Nothing but the lines from the start of the entries through the line holding "1. __2003-06__ __TCP__" is to be repeated, exactly and with pictures excluded.

(Source texts of formatted documents)
+++

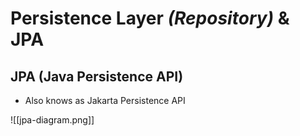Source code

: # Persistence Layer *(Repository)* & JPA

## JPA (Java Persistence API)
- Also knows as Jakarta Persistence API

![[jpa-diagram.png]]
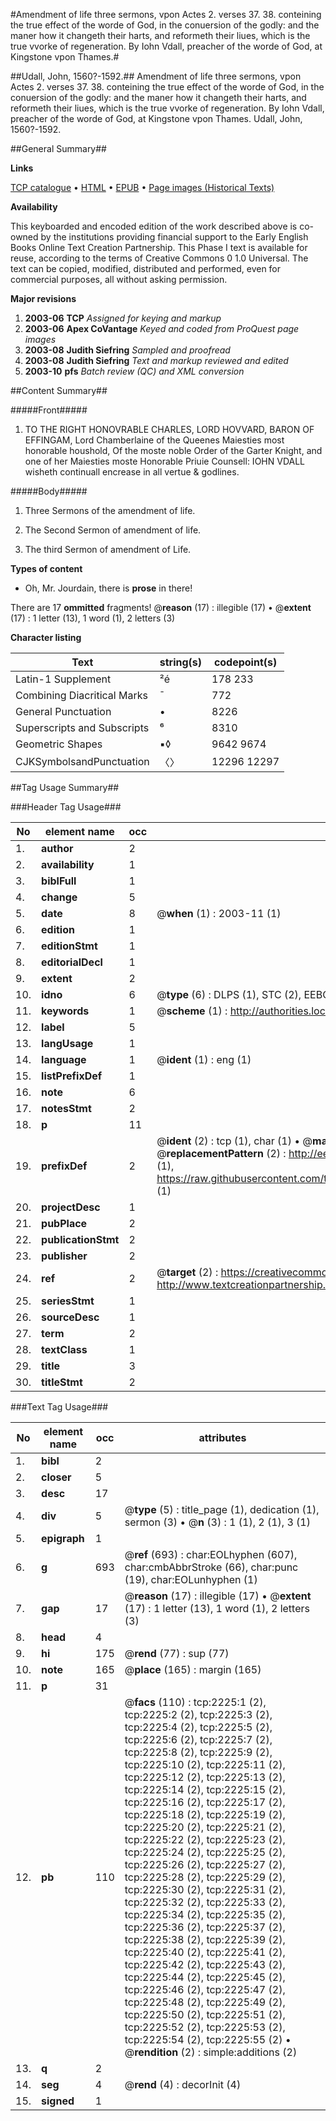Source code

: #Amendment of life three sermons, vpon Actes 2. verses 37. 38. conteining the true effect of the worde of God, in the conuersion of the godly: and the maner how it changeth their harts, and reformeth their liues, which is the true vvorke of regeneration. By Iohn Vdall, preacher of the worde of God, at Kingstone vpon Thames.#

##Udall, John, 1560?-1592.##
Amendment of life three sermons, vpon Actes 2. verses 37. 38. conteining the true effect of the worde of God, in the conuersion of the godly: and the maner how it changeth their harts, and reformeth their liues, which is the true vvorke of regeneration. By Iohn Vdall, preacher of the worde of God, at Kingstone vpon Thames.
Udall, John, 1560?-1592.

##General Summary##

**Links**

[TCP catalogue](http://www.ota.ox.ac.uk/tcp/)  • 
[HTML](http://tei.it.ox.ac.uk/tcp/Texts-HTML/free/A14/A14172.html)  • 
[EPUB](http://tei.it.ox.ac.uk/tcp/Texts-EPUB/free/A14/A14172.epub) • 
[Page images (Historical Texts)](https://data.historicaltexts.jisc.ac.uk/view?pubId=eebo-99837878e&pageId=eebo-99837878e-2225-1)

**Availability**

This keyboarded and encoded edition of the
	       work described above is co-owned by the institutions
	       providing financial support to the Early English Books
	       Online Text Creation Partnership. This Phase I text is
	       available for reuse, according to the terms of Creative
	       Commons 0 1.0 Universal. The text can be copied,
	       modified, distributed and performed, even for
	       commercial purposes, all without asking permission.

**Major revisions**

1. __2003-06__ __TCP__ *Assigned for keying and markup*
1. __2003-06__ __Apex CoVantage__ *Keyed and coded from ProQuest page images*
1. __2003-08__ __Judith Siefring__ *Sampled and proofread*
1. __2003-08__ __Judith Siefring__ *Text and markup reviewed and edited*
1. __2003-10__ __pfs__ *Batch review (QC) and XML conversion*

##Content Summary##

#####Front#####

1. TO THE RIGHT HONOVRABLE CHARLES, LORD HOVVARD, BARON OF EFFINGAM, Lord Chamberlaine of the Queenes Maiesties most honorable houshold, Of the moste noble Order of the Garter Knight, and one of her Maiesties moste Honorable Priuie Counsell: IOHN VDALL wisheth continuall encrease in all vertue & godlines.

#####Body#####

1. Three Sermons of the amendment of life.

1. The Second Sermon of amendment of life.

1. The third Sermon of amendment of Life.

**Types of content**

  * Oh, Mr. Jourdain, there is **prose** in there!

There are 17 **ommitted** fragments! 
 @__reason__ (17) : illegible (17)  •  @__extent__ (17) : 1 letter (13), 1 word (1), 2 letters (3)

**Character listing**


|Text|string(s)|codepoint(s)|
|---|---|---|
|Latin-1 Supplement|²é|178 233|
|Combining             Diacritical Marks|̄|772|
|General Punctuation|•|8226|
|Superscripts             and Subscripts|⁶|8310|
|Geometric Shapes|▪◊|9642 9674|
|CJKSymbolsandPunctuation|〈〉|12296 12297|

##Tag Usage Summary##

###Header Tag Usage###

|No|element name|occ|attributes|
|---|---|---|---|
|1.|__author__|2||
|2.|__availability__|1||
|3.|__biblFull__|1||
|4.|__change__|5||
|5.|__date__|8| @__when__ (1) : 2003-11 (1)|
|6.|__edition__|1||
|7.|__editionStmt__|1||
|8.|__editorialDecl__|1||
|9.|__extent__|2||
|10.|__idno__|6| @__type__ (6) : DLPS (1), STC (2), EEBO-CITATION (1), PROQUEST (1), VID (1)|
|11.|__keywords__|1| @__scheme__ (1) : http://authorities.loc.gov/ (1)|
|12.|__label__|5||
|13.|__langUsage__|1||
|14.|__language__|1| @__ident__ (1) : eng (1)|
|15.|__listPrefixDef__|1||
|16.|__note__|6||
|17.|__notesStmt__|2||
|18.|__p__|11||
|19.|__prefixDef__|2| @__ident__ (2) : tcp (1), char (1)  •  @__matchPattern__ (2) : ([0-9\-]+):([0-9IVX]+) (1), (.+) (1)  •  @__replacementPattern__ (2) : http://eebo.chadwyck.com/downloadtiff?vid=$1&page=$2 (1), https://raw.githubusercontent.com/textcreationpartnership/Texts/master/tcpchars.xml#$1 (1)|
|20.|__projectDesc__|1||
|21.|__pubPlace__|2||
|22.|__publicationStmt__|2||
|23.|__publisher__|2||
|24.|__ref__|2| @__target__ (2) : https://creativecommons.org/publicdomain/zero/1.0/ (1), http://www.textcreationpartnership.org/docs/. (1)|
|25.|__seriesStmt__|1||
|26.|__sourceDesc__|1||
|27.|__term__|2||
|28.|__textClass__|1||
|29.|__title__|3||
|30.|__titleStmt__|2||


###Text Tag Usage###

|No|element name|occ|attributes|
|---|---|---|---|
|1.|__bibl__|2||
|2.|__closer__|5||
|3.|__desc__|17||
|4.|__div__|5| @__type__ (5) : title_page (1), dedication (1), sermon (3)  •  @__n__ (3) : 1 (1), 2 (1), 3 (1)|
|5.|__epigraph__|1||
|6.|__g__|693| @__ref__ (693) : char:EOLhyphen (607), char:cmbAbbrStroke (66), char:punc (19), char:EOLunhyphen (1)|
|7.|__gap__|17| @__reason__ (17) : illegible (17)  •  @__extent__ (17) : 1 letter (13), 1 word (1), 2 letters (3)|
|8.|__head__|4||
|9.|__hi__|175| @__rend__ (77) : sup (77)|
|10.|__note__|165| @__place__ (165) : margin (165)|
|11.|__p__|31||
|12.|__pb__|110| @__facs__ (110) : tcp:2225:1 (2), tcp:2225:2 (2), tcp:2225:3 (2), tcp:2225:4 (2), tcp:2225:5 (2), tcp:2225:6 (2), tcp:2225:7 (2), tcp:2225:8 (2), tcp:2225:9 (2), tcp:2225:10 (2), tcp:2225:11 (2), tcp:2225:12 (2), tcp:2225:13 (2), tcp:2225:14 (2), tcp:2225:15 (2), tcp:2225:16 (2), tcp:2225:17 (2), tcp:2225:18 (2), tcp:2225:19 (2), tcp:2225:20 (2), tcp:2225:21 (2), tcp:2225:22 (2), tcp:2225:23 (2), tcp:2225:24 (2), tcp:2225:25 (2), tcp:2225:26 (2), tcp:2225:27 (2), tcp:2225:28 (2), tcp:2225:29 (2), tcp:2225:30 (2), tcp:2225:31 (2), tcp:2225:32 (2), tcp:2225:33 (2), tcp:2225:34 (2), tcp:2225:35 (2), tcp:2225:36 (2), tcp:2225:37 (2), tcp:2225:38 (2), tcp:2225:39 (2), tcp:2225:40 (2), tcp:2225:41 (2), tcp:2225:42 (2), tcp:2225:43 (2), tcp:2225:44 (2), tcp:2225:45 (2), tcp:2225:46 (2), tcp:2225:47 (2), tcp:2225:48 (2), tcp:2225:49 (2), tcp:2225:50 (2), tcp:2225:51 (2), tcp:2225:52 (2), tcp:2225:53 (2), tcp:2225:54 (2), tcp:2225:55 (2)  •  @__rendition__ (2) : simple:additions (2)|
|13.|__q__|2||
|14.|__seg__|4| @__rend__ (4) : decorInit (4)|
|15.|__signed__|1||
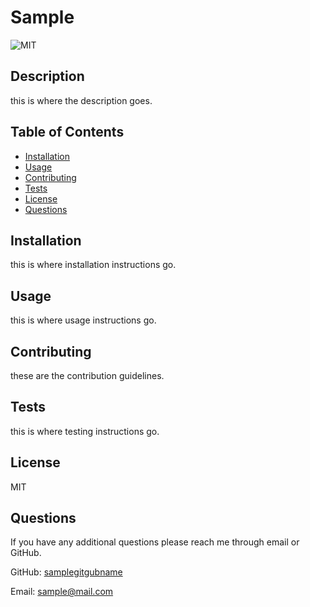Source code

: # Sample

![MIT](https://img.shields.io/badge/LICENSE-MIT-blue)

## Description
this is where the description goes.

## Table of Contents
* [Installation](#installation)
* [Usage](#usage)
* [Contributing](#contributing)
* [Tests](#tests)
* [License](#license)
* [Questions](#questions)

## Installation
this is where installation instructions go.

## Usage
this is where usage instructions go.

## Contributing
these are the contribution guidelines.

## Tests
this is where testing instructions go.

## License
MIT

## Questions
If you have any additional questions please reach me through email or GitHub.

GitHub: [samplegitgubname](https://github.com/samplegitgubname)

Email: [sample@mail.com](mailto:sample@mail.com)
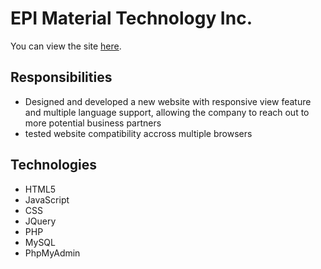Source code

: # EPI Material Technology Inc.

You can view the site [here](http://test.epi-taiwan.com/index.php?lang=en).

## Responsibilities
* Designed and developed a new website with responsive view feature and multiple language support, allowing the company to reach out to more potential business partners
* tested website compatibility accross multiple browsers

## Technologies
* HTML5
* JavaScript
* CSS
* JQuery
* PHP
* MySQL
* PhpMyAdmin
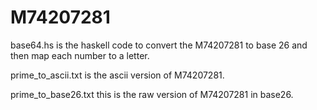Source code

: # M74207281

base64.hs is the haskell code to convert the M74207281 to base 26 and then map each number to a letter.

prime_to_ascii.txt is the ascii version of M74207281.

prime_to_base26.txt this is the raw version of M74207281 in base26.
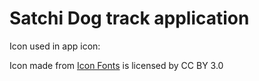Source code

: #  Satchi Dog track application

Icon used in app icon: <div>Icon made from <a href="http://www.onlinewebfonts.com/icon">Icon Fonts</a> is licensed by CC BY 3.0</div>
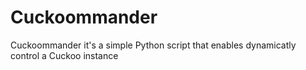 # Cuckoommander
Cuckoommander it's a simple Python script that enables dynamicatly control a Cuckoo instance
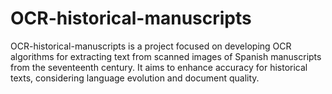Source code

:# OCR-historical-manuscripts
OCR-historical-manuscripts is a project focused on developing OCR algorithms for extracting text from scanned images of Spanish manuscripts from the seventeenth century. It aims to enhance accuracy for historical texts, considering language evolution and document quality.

+++

Exercise solution =
Source code

: # Persistence Layer *(Repository)* & JPA

## JPA (Java Persistence API)
- Also knows as Jakarta Persistence API

![[jpa-diagram.png]]
Source code

: #Amendment of life three sermons, vpon Actes 2. verses 37. 38. conteining the true effect of the worde of God, in the conuersion of the godly: and the maner how it changeth their harts, and reformeth their liues, which is the true vvorke of regeneration. By Iohn Vdall, preacher of the worde of God, at Kingstone vpon Thames.#

##Udall, John, 1560?-1592.##
Amendment of life three sermons, vpon Actes 2. verses 37. 38. conteining the true effect of the worde of God, in the conuersion of the godly: and the maner how it changeth their harts, and reformeth their liues, which is the true vvorke of regeneration. By Iohn Vdall, preacher of the worde of God, at Kingstone vpon Thames.
Udall, John, 1560?-1592.

##General Summary##

**Links**

[TCP catalogue](http://www.ota.ox.ac.uk/tcp/)  • 
[HTML](http://tei.it.ox.ac.uk/tcp/Texts-HTML/free/A14/A14172.html)  • 
[EPUB](http://tei.it.ox.ac.uk/tcp/Texts-EPUB/free/A14/A14172.epub) • 
[Page images (Historical Texts)](https://data.historicaltexts.jisc.ac.uk/view?pubId=eebo-99837878e&pageId=eebo-99837878e-2225-1)

**Availability**

This keyboarded and encoded edition of the
	       work described above is co-owned by the institutions
	       providing financial support to the Early English Books
	       Online Text Creation Partnership. This Phase I text is
	       available for reuse, according to the terms of Creative
	       Commons 0 1.0 Universal. The text can be copied,
	       modified, distributed and performed, even for
	       commercial purposes, all without asking permission.

**Major revisions**

1. __2003-06__ __TCP__ *Assigned for keying and markup*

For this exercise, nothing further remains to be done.